GTM Product Launches
Supported product development and go-to-market execution for a fast-growing Asian food brand. Coordinated cross-functional teams, managed timelines, and helped translate business needs into clear requirements and launch-ready deliverables.
The Mission
A-Sha Foods is a premium Asian noodle brand scaling rapidly in the US market. They were growing fast but lacked the structure to keep up — launches felt improvised, handoffs got lost, and no one had a clear picture of where things stood.

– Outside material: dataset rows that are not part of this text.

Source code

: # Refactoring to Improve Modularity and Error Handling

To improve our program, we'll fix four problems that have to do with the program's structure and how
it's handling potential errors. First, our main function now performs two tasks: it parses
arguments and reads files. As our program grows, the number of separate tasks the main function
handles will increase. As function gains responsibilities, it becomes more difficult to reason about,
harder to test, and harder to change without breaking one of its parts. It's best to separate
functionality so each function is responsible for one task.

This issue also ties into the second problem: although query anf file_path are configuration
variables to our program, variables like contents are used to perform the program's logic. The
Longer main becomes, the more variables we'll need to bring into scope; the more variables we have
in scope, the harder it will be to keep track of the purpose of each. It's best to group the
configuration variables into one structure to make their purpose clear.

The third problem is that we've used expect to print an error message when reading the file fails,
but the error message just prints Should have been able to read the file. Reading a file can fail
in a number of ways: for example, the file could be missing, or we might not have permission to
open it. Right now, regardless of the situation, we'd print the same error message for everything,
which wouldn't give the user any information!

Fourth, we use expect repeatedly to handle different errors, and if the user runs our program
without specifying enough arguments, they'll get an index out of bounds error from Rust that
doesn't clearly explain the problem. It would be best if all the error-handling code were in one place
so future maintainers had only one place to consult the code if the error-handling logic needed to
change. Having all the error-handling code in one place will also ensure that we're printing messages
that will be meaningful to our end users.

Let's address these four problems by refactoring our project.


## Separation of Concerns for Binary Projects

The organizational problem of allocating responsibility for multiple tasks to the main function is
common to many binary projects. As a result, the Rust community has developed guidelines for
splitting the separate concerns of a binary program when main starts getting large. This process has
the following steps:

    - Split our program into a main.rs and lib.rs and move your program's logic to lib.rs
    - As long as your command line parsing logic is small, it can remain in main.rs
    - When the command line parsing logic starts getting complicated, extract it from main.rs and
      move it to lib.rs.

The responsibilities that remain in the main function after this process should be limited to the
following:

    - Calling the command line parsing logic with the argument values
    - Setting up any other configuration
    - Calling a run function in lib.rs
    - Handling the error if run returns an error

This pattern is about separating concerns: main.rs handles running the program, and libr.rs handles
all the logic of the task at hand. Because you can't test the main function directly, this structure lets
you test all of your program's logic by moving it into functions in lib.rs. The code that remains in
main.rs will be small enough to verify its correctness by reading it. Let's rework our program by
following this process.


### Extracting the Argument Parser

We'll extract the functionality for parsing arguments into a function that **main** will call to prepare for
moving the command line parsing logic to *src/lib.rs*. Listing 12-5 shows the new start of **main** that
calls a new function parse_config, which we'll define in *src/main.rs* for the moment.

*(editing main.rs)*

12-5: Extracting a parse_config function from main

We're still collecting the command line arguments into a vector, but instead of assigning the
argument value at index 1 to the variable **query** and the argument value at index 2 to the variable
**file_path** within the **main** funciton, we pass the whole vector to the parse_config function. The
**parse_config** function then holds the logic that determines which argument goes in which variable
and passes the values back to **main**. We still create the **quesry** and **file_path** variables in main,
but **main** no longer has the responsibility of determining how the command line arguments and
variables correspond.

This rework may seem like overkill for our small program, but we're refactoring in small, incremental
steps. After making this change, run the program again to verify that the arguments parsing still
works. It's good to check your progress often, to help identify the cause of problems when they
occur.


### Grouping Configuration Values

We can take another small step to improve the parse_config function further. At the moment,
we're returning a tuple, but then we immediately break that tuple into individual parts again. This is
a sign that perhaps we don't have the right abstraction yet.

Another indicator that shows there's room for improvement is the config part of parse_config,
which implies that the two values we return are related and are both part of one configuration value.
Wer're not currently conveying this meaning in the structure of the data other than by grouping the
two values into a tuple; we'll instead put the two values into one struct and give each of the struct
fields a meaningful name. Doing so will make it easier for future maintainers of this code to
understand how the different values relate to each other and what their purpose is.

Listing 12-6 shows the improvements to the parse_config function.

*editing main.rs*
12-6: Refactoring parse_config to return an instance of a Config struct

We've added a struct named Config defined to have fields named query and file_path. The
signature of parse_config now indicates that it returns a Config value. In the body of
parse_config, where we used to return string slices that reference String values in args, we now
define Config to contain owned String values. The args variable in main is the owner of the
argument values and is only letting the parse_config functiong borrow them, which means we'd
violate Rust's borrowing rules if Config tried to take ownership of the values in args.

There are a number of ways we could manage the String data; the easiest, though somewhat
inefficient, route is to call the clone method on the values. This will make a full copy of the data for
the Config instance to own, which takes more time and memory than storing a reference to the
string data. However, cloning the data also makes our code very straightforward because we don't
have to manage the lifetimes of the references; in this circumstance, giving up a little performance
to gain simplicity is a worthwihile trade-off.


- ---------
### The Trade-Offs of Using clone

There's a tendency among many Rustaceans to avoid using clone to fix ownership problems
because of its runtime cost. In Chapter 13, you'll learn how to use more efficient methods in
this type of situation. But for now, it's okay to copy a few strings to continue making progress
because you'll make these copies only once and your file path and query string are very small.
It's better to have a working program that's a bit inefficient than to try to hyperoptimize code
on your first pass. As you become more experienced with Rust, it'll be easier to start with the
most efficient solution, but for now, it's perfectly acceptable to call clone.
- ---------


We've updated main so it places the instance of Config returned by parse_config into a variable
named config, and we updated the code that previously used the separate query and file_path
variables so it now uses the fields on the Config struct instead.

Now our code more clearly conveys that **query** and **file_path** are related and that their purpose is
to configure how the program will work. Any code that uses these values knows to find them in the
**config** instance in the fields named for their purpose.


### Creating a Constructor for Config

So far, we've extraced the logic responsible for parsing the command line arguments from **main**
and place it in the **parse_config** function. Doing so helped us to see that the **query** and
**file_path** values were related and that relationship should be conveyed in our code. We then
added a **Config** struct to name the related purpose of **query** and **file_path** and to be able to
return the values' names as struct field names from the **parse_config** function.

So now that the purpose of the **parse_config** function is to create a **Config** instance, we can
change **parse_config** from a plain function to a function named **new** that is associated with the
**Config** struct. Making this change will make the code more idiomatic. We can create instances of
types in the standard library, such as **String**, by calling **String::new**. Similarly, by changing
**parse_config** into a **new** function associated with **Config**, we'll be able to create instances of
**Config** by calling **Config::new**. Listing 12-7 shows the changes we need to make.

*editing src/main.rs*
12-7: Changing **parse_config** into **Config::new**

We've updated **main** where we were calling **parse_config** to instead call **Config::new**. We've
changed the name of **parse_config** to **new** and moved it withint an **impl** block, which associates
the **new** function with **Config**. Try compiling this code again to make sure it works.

They needed someone to bridge the gap between product vision and execution. I stepped in to build the systems that would make launches repeatable, not just survivable.
Building from Zero
There was no playbook when I arrived. No templates, no standardized timelines, no single source of truth for launch status. So I built it — piece by piece — while simultaneously supporting active product launches.
Team Coordination
Coordinating cross-functional teams across product development, marketing, operations, and logistics
Timeline Management
Managing milestones and deliverables to keep launches on track
Spec Development
Translating business needs into clear, actionable product requirements and specs
Creative Support
Supporting packaging and creative development with product-level input and competitive benchmarks
Analytics
Building dashboards and internal reports to track performance and surface insights
GTM Alignment
Aligning pricing, packaging, and go-to-market timelines across retail and DTC channels
Documentation
Creating structured handoff materials so nothing fell through the cracks
Built the company's first structured go-to-market process from scratch — and the team kept using it after I left.
Creating Clarity
In a startup moving this fast, my biggest contribution was clarity. I focused on creating structure where there was none — requirement templates, review cadences, status dashboards — so every stakeholder knew exactly what was expected and when.
The goal wasn't to slow things down with process. It was to remove the ambiguity that was already slowing things down. When everyone can see the plan, everyone can move faster.